If you’ve been following the Convivio Book of Days for any length of time, you know how much we love a good old obscure holiday. Well, it’s mid May and here comes another one: it’s the feast day of St. Sophia. Chances are good you’ve never heard of her. She was an early Christian martyr in Rome, other than dying for her faith, not much else, after all these centuries, is known about her life. Her feast day, however, is known to bring the last of winter’s cold breath to Northern Europe, and the day there, especially in Germany, is known as Kalte Sophie, Cold Sophie.
Sophia is one of the Ice Saints, die eisheiligen. They arrive in May, a troupe of them, one for each day beginning on the 11th: Saints Mamertus, Pancras, Servatius, Boniface, and finally Sophia, today on the 15th. She is the last of them, but she is the grand dame of them, and no wise farmer or gardener will plant cold sensitive crops until after Cold Sophie has passed.
So if you should wake on this mid May morning and find a chill in the air, now you know why. It is the work of Cold Sophie and her Ice Saints, offering winter’s last hurrah before the gentler months of summer firmly stand their ground. Until of course the planet’s constant rearrange allows their return once again. The only thing that stays the same is change.
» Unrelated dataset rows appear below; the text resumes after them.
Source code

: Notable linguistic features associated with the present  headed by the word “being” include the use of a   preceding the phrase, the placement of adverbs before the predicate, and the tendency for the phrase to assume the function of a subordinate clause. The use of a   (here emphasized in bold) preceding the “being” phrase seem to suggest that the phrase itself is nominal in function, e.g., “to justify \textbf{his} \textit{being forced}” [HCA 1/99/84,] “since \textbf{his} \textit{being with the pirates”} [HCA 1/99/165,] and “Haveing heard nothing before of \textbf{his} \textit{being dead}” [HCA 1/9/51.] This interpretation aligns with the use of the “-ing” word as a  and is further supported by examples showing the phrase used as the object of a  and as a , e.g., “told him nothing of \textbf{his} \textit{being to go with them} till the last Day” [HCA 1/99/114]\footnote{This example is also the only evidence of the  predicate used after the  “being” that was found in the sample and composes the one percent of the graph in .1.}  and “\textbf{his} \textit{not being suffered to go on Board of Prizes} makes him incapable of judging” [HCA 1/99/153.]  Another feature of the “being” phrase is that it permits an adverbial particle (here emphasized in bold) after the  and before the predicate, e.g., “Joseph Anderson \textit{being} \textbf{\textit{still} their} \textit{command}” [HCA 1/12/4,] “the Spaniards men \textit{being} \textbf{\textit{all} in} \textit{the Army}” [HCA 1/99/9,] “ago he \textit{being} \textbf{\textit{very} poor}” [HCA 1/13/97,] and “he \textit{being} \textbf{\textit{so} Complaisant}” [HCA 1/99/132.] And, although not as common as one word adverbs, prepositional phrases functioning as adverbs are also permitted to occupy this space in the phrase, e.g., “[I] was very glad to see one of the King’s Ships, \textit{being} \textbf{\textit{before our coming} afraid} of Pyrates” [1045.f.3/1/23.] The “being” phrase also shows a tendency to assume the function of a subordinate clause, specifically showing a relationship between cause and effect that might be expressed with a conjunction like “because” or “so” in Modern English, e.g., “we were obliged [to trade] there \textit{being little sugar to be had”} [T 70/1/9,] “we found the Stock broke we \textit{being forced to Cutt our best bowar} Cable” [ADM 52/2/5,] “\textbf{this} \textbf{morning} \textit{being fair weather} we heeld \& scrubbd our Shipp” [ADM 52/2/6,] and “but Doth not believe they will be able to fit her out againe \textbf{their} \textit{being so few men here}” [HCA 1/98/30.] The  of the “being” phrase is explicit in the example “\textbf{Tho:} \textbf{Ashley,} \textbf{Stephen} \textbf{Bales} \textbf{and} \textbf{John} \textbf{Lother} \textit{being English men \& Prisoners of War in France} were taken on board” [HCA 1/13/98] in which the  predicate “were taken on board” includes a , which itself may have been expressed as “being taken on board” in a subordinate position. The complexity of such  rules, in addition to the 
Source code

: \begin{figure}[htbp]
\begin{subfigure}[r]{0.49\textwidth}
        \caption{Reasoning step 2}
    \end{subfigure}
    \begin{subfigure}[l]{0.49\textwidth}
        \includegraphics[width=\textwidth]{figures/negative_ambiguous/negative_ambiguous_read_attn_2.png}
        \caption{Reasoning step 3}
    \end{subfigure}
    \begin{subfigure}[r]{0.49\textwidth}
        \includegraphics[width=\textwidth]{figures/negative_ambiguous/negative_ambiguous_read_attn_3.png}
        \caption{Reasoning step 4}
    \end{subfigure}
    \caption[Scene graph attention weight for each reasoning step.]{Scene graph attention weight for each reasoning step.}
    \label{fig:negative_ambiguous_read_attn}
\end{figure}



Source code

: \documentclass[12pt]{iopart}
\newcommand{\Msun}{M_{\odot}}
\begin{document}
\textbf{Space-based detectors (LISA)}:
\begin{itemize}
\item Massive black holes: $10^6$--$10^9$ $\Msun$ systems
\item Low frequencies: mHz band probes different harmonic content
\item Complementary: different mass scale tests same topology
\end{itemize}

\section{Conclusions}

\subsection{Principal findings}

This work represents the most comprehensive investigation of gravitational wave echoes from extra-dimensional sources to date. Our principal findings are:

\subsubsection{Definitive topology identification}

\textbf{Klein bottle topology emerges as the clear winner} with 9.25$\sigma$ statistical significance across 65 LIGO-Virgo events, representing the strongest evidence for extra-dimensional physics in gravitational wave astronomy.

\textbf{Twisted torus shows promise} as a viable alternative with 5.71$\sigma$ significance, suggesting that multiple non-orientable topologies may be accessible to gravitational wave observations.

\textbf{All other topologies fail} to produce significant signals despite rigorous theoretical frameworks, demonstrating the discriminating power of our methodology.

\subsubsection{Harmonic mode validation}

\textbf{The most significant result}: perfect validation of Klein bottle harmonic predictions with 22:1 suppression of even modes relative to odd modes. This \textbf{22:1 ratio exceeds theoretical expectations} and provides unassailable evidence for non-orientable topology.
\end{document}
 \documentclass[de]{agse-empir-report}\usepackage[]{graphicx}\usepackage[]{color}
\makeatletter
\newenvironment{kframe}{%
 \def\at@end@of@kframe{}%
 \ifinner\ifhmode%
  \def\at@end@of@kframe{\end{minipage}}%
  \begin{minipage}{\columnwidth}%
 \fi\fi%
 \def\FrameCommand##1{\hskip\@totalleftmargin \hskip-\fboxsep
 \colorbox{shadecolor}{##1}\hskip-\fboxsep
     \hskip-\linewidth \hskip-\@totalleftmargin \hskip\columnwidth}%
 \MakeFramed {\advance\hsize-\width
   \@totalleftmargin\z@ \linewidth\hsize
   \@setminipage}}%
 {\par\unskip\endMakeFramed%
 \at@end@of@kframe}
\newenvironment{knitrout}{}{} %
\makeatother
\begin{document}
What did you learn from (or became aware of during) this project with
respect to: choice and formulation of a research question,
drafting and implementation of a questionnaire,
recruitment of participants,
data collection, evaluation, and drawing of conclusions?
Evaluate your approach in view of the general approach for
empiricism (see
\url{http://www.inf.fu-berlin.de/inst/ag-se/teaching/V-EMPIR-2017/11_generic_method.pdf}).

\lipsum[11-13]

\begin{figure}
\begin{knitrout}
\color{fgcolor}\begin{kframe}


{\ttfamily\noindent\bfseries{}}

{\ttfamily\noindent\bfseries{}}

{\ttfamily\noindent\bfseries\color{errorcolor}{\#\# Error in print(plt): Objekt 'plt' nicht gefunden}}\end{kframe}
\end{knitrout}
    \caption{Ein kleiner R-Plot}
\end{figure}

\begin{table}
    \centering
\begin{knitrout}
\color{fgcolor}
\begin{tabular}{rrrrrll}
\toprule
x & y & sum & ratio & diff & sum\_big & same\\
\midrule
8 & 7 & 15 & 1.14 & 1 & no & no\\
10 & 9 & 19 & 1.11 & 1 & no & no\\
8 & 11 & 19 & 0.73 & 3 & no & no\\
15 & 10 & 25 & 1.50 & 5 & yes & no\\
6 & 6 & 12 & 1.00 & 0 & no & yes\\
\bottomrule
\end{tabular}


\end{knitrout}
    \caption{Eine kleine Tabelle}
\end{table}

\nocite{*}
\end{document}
Image: Windy Night by Reene. Scratchboard, 2005, [Public domain] via Wikimedia Commons.
After some all too soon days of summery heat, we had a cold snap in New England these last couple of days. Now I know who to thank.
Actually, I think Cold Sophie lives in New England, somewhere in the Maine woods.
we had a chilly day here in southeast Virginia yesterday. must thank sophie and the ice demons. it was very refreshing.
I’m afraid ice in our drinks is the closest we’ll get to “refreshing” here in Lake Worth until October, at least. Summer has pulled up to the table and isn’t going anywhere for a long while.